§ **Task goal**:
Report every line from the following entries that contains the string "preserving".

Stored data
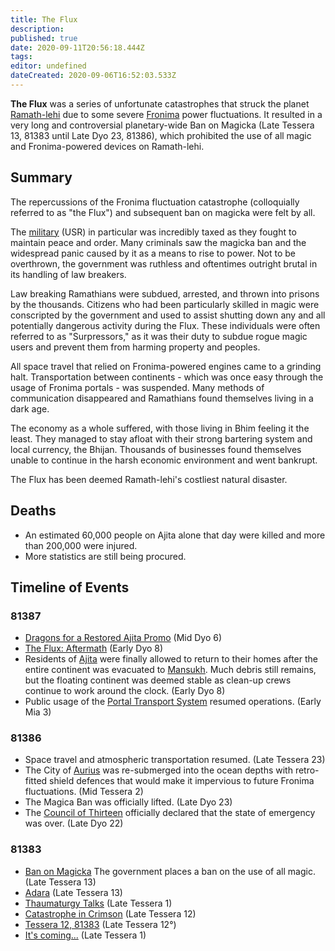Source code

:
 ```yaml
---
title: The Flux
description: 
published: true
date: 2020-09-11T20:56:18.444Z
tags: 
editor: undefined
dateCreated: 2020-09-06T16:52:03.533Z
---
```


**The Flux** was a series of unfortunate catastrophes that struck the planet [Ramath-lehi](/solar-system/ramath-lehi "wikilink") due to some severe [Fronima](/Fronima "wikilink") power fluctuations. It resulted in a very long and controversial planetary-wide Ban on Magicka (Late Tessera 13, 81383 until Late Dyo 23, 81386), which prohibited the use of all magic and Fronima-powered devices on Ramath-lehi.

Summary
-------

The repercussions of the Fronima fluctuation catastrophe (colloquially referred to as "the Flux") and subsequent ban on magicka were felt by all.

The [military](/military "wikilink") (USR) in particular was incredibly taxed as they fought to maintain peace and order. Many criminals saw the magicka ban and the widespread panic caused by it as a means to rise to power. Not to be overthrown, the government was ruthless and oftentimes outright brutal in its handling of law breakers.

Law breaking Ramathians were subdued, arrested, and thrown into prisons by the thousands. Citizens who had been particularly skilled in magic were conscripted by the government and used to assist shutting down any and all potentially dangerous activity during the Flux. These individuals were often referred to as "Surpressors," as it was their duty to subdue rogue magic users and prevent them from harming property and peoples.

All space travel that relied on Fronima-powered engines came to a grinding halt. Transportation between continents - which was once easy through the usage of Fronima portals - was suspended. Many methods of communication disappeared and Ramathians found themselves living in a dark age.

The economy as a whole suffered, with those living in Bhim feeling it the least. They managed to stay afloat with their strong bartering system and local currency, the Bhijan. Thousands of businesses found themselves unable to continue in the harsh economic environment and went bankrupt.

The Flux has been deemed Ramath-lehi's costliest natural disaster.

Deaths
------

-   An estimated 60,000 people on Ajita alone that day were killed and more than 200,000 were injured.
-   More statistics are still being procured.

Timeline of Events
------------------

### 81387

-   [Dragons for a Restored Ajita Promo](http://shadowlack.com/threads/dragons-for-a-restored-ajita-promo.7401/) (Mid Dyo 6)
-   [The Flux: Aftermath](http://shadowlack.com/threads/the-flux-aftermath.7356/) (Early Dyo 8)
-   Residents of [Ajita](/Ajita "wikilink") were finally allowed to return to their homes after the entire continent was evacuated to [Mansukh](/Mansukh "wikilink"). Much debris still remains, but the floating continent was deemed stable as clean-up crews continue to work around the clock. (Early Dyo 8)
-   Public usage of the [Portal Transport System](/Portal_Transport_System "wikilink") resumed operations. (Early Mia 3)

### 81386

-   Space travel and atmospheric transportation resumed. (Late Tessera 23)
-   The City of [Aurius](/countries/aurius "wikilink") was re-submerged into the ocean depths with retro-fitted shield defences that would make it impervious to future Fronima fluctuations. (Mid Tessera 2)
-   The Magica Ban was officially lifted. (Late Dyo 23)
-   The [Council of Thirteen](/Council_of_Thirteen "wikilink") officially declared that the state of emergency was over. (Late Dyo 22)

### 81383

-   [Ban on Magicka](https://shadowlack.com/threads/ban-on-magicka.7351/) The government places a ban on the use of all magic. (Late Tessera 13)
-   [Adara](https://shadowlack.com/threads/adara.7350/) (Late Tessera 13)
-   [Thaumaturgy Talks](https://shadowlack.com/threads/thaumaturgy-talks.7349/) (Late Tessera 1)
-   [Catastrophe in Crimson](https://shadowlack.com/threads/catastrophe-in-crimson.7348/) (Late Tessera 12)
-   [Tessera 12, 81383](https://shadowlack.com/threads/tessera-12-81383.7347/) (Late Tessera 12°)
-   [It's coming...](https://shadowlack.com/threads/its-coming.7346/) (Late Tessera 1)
* * *
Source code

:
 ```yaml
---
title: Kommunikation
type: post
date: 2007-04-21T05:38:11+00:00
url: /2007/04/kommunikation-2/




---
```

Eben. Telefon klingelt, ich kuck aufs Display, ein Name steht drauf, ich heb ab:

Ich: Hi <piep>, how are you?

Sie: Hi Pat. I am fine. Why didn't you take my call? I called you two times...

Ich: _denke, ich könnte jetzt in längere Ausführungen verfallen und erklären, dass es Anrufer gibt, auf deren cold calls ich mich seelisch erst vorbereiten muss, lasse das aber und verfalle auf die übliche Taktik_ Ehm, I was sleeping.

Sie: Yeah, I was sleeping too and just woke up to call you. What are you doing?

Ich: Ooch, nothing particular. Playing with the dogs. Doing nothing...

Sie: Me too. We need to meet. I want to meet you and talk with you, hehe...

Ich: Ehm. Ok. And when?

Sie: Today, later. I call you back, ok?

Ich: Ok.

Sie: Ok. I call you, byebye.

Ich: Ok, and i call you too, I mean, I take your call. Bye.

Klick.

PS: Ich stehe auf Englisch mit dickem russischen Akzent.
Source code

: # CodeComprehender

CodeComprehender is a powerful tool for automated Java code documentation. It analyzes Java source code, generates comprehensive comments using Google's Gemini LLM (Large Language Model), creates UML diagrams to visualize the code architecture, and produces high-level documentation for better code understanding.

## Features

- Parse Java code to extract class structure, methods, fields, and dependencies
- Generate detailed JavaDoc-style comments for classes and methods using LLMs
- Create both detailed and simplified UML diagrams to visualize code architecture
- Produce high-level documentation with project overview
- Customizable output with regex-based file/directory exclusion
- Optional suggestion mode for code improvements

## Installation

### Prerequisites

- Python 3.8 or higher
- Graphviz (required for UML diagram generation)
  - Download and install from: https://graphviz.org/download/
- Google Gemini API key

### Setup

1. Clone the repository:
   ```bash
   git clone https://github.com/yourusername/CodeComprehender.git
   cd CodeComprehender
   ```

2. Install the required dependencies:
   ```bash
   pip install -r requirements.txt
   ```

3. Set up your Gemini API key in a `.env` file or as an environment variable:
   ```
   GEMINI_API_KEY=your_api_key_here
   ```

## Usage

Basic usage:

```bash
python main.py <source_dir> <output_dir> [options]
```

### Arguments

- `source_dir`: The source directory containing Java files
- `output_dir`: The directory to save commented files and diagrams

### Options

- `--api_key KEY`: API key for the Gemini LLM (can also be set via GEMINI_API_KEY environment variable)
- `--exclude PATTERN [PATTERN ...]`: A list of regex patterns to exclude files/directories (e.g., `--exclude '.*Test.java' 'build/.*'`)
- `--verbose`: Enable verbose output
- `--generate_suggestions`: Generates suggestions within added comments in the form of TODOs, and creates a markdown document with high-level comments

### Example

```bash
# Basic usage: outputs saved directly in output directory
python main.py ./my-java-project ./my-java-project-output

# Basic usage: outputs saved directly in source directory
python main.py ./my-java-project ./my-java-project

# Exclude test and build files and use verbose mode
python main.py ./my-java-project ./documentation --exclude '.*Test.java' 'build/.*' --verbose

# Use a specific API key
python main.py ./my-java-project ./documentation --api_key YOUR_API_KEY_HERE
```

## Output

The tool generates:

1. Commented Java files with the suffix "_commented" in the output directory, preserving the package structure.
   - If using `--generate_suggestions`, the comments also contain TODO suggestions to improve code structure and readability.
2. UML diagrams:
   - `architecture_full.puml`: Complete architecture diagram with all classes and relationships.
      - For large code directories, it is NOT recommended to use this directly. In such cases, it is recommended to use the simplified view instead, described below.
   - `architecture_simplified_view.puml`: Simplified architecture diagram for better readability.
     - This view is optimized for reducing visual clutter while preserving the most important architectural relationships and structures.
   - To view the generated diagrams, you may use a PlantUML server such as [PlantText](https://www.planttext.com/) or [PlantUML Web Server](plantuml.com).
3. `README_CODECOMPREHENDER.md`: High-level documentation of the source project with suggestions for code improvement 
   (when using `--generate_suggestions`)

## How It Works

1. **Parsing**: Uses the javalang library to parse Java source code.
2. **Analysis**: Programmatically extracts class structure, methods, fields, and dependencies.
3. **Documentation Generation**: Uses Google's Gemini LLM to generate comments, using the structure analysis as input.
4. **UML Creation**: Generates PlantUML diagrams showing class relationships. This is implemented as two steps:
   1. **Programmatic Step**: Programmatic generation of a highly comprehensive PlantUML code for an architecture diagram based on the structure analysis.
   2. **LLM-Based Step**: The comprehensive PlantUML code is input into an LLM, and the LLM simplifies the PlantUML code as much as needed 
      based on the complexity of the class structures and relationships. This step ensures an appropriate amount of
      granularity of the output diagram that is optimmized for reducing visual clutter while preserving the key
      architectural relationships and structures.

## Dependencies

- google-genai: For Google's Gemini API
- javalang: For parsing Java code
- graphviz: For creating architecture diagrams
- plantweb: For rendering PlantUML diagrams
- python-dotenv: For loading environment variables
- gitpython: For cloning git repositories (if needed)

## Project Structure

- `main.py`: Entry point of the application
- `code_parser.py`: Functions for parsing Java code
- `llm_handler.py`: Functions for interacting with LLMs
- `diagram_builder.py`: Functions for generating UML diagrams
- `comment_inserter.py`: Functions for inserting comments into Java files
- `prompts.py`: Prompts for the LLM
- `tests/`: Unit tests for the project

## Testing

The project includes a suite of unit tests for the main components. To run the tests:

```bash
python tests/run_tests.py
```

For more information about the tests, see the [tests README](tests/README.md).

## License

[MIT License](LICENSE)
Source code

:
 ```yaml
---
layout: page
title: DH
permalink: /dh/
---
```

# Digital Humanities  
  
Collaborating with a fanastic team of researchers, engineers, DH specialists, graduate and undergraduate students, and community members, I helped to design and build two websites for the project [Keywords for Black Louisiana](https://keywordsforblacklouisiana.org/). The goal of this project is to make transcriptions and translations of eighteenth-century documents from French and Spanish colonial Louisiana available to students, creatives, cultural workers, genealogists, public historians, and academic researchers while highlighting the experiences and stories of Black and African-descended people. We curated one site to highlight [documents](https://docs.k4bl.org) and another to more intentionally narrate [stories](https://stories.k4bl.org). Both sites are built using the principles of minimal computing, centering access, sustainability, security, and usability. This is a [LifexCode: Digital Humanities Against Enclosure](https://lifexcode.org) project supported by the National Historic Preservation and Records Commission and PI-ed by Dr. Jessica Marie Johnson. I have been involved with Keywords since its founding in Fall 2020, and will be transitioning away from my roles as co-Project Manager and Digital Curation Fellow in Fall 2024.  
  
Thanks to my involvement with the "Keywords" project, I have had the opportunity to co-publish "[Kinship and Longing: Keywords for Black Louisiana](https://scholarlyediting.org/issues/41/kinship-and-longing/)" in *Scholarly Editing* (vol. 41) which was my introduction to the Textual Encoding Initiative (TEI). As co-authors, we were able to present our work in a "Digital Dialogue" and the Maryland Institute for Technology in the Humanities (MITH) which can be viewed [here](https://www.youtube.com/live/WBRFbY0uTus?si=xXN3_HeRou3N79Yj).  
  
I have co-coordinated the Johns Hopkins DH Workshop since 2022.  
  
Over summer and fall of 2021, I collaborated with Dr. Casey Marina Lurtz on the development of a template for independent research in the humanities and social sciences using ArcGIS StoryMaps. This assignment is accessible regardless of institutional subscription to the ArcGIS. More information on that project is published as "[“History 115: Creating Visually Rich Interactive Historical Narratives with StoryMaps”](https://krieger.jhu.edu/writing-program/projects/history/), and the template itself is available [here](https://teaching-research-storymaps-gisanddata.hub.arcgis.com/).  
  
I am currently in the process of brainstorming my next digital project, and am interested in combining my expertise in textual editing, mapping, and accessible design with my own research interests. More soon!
==
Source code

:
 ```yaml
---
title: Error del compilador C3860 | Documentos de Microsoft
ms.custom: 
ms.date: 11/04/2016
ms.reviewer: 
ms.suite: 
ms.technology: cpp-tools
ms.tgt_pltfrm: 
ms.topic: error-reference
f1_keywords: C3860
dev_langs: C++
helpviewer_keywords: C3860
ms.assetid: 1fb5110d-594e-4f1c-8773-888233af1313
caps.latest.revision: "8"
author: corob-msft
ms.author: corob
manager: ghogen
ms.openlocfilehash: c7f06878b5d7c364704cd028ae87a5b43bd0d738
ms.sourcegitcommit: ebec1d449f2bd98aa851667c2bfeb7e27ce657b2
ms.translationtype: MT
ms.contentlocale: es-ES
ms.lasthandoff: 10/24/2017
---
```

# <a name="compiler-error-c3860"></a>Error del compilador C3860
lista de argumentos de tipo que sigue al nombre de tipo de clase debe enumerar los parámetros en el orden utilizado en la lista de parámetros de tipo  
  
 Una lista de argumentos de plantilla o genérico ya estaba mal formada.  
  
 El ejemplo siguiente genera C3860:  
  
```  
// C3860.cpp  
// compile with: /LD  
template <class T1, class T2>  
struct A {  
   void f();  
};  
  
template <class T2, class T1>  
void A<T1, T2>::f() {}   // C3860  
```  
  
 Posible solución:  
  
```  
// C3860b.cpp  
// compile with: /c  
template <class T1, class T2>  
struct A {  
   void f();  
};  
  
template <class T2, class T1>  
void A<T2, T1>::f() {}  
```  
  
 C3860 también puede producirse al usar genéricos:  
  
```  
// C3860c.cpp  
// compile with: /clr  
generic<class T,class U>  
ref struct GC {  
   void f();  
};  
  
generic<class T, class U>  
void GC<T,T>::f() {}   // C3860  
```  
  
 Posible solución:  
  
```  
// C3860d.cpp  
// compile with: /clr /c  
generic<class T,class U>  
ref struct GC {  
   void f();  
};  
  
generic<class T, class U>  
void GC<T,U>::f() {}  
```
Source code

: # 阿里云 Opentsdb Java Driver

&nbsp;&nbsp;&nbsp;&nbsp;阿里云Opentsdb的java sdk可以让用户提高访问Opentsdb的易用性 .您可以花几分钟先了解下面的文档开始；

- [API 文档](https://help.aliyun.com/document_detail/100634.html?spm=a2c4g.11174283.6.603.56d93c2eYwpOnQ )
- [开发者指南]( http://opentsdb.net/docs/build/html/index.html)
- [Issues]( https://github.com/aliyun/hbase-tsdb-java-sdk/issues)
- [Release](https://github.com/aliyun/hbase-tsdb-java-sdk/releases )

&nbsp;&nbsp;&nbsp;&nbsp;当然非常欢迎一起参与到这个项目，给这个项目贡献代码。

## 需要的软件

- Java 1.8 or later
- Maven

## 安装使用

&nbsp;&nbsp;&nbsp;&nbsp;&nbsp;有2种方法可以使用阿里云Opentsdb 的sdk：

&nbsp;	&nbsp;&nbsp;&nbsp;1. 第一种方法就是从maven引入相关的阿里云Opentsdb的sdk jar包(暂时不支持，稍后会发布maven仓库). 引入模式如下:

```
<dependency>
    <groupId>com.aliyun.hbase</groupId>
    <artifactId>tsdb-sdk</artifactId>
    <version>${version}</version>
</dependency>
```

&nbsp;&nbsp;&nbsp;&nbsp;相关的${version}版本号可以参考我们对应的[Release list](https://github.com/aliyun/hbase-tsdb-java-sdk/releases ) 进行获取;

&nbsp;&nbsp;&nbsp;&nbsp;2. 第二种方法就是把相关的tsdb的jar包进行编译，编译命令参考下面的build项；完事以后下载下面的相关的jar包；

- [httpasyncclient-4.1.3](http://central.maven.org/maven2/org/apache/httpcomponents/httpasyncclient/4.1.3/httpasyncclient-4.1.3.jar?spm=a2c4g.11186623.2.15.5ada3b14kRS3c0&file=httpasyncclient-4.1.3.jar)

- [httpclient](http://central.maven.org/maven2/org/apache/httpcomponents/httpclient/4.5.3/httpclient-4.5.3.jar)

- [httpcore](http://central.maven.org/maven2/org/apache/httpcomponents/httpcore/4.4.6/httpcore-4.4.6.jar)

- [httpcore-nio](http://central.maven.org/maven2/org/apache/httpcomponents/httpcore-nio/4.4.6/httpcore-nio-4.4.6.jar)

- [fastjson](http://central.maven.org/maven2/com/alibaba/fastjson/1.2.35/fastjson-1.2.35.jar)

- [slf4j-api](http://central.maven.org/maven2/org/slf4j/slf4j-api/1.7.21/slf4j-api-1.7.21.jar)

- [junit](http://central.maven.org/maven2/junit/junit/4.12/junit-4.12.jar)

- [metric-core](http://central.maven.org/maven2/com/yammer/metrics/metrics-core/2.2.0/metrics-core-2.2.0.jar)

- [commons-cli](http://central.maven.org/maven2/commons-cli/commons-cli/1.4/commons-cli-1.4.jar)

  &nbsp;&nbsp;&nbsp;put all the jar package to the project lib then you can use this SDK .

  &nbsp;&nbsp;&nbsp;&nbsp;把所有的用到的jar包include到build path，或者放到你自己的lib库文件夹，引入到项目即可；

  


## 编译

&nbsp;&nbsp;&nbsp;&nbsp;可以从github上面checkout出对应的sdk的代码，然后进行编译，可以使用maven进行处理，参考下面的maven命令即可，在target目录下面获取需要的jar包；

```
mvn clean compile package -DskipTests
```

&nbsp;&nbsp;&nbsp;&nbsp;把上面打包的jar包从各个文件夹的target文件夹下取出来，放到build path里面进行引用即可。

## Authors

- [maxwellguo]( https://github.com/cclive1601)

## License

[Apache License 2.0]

§ **Solution to this problem**:
1. Commented Java files with the suffix "_commented" in the output directory, preserving the package structure.
     - This view is optimized for reducing visual clutter while preserving the most important architectural relationships and structures.
      granularity of the output diagram that is optimmized for reducing visual clutter while preserving the key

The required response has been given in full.